パダヤッパ いつでも俺はマジだぜ!のくりふのレビュー・感想・評価

4.0
【踊れ!開いた口が塞がらぬまま】

『ムトゥ』は未見ですが、5~6本みたラジニ映画中これが一番面白かった。本人の出世物語も取り込んだような、ラジニ神話おまとめ篇、に思えました。

バスの車掌から成り上がった彼が、観客の力を背にカーストも吹き飛ばし、本作の物語では、司祭を務めるまで登り詰めちゃったってところでしょうか。

インドでは南に行くほど、身近なものに聖性を感じる傾向があるそうですが、庶民から現れたスーパースターを、タミルで人気?のパダヤッパ神に準え、祭り上げて楽しんじゃえ!という感覚は、わかる気がするといえばします。

が、そんな理解がなくっても、ラジニ映画は足腰で見ればよいのかと(笑)。心を一緒に舞い上げて踊れりゃそれでよし!たぶん。…胸焼けするけど。

まずテーマソング!(笑) いーですねー能天気晴れまくり!パダヤッパ!とサビに合いの手入って、タミル語版The Hustleの如しです。笑える呪詛のように残って忘れられない困ったな。サントラ欲しいけど。

初登場でアンタだれ?と問われれば、歌って踊って応えるラジニ。
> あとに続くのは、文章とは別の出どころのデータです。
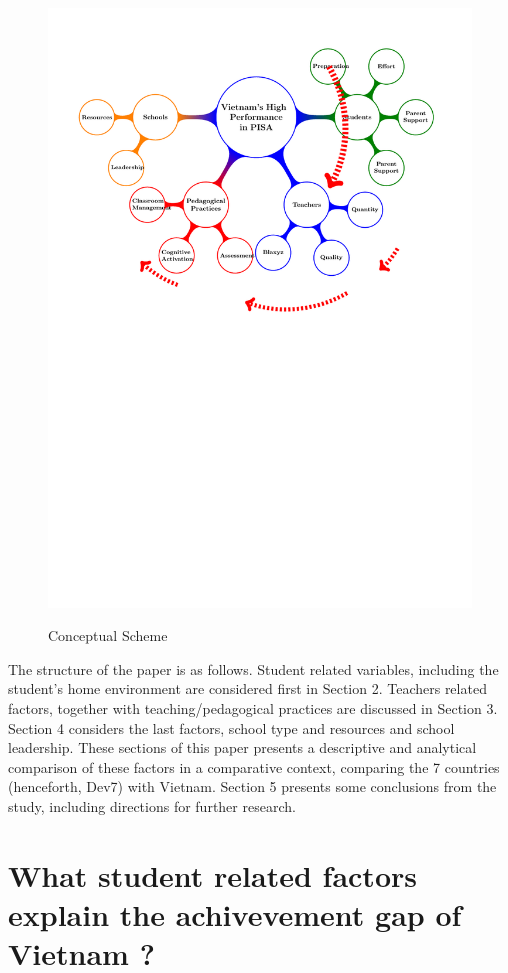 \documentclass[12pt]{article}%
\begin{document}
\begin{figure}[H]
   \caption{Conceptual Scheme}
   \centering 
     \includegraphics[width= 5in]{INTRTIKZ.pdf} \\
   \label{fig:m} 
\end{figure}

The structure of the paper is as follows. Student related variables, including the student's home environment are considered first in Section 2. Teachers related factors, together with teaching/pedagogical practices are discussed in Section 3. Section 4 considers the last factors, school type and resources and school leadership. These sections of this paper presents a descriptive and analytical comparison of these factors in a comparative context, comparing the 7 countries (henceforth, Dev7) with Vietnam. Section 5 presents some conclusions from the study, including directions for further research.
 
\section{What student related factors explain the achivevement gap of Vietnam ?}
\end{document}
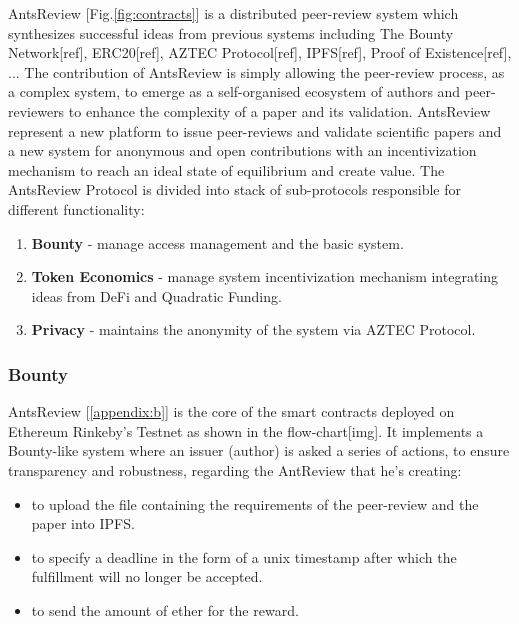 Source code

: \documentclass[runningheads]{llncs}
\begin{document}
AntsReview [Fig.\ref{fig:contracts}] is a distributed peer-review system which synthesizes successful ideas from previous systems including The Bounty Network[ref], ERC20[ref], AZTEC Protocol[ref], IPFS[ref], Proof of Existence[ref], ...
\newline The contribution of AntsReview is simply allowing the peer-review process, as a complex system, to emerge as a self-organised ecosystem of authors and peer-reviewers to enhance the complexity of a paper and its validation.
\newline AntsReview represent a new platform to issue peer-reviews and validate scientific papers and a new system for anonymous and open contributions with an incentivization mechanism to reach an ideal state of equilibrium and create value.
\newline The AntsReview Protocol is divided into stack of sub-protocols responsible for different functionality:

\begin{enumerate}
  \item \textbf{Bounty} - manage access management and the basic system.
  \item \textbf{Token Economics} - manage system incentivization mechanism integrating ideas from DeFi and Quadratic Funding.
  \item \textbf{Privacy} - maintains the anonymity of the system via AZTEC Protocol.
\end{enumerate}

\subsubsection{Bounty}
AntsReview [\ref{appendix:b}] is the core of the smart contracts deployed on Ethereum Rinkeby's Testnet as shown in the flow-chart[img].
\newline It implements a Bounty-like system where an issuer (author) is asked a series of actions, to ensure transparency and robustness, regarding the AntReview that he's creating:
\begin{itemize}
  \item to upload the file containing the requirements of the peer-review and the paper into IPFS.
  \item to specify a deadline in the form of a unix timestamp after which the fulfillment will no longer be accepted.
  \item to send the amount of ether for the reward.
\end{itemize}
\end{document}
しかもクレーン撮りだぜ針小棒大の極み!で、歌もいいけどツボ割ってと、なぜか続けて組体操のてっぺんに登ってゆく脈絡ナッシング!パワフルな膝かっくん展開はラジニ映画の真骨頂。いやー酔いますわー。

いちいち牛の登場で盛り上がっちゃうお話もすごいぞ!カンフル牛だ!色モーなはずなのに赤で興奮するスペシャル牛だぜ!!

善悪それぞれ登場する、わかり易いツイン・ヒロインの映画ですが、両者ともお肉のたぷたぷ美が素晴しい!踊るとお腹もぷるぷるです。

で、悪のヒロインが敵ながらあっぱれ。本作の成功は彼女に尽きると思う。ここまで徹底して欲望に正直で、かつ漢らしい悪女は久しぶりに見ました。日本じゃたぶん絶滅種でしょう。

ラスト、幕の引き方なんて最高! いよッ、大統領!と掛け声入れたくなりますねマジで(笑)。終わってみると、ニーランバリ、という名前が心に刻まれてしまうのです。

「強欲な男と怒れる女はろくな人生を送らない」そんな彼女に何度も贈られる、大仰なのに納得しちゃう決め台詞!

どう見てもただのオッサンなのに、ラジニにこれが嵌るのは、本作では、ニーランバリを熱演するランミャーさんの魅力が下支えするからでしょう。破壊神シヴァの前で踊り狂う彼女など、夢に見そうなほどの歪美でした。

あ、カーチェイスとかクンフーなんかも、テンコ盛りなんですね。温泉だか石油だかが噴き出たか!みたいに垂直に吹き飛ぶ車に口ポカン。もう、全篇通じて口開けっ放しですが、お腹はいっぱいになるのでした。